Below is excerpted from cppref:

template<class...>
class move_only_function; // not defined

template<class R, class... Args>
class move_only_function<R(Args...) const>;

I also tried the following code:

// ok
std::function<int(int)> fn; 

// error: implicit instantiation of undefined template
// 'std::function<void () const>'
std::function<int(int) const> fn; 

Is int(int) const a valid function type in C++23?

Answer 1

Is int(int) const a valid function type in C++23?

Yes, int(int) const has always been(even before c++23) a function type.
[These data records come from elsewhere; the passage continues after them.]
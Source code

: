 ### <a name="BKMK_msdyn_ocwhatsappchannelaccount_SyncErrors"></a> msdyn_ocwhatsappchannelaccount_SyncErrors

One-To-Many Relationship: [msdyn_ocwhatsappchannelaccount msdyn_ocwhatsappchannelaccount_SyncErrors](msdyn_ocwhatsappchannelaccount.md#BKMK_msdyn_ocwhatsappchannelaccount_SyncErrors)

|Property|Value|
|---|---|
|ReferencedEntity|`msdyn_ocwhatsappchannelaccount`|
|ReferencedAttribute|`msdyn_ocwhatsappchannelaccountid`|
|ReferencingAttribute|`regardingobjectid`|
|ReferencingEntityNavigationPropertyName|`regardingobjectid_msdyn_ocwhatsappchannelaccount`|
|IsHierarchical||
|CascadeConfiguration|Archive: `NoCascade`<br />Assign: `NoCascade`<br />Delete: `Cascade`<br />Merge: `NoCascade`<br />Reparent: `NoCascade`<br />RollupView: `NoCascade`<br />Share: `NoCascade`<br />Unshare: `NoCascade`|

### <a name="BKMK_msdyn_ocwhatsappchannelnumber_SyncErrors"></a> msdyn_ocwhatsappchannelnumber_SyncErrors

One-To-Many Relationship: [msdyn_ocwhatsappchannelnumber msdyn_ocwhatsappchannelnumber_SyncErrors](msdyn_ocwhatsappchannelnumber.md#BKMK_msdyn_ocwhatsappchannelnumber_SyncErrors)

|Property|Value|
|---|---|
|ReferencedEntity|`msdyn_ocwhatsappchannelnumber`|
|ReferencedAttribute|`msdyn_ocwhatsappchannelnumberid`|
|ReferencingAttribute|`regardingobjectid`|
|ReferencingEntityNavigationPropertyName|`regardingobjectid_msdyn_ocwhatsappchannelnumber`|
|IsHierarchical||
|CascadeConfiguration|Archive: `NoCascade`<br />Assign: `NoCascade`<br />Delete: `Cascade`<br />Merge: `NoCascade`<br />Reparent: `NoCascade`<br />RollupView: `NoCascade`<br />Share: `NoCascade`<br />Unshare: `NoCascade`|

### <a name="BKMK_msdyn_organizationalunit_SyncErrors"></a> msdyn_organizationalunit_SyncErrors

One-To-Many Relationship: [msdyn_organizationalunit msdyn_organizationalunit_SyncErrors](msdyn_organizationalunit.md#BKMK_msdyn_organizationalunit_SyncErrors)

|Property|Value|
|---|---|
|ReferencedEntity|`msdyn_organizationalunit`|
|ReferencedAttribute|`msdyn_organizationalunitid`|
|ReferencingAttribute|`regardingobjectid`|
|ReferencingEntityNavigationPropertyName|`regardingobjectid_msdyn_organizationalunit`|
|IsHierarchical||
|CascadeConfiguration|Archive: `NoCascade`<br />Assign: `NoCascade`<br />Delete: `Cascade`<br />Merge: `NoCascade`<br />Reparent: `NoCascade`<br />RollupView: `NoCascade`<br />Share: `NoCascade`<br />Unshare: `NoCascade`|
Even auto(int)const->int is a function type.

This can be seen from dcl.fct:

1. In a declaration T D where D has the form

 D1 ( parameter-declaration-clause ) cv-qualifier-seqopt
   ref-qualifieropt noexcept-specifieropt attribute-specifier-seqopt

2. In a declaration T D where D has the form

 D1 ( parameter-declaration-clause ) cv-qualifier-seqopt
   ref-qualifieropt noexcept-specifieropt attribute-specifier-seqopt trailing-return-type  

3. A type of either form is a function type.

(emphasis mine)

This means that both are auto(int)const->int as well as int(int)const are function type.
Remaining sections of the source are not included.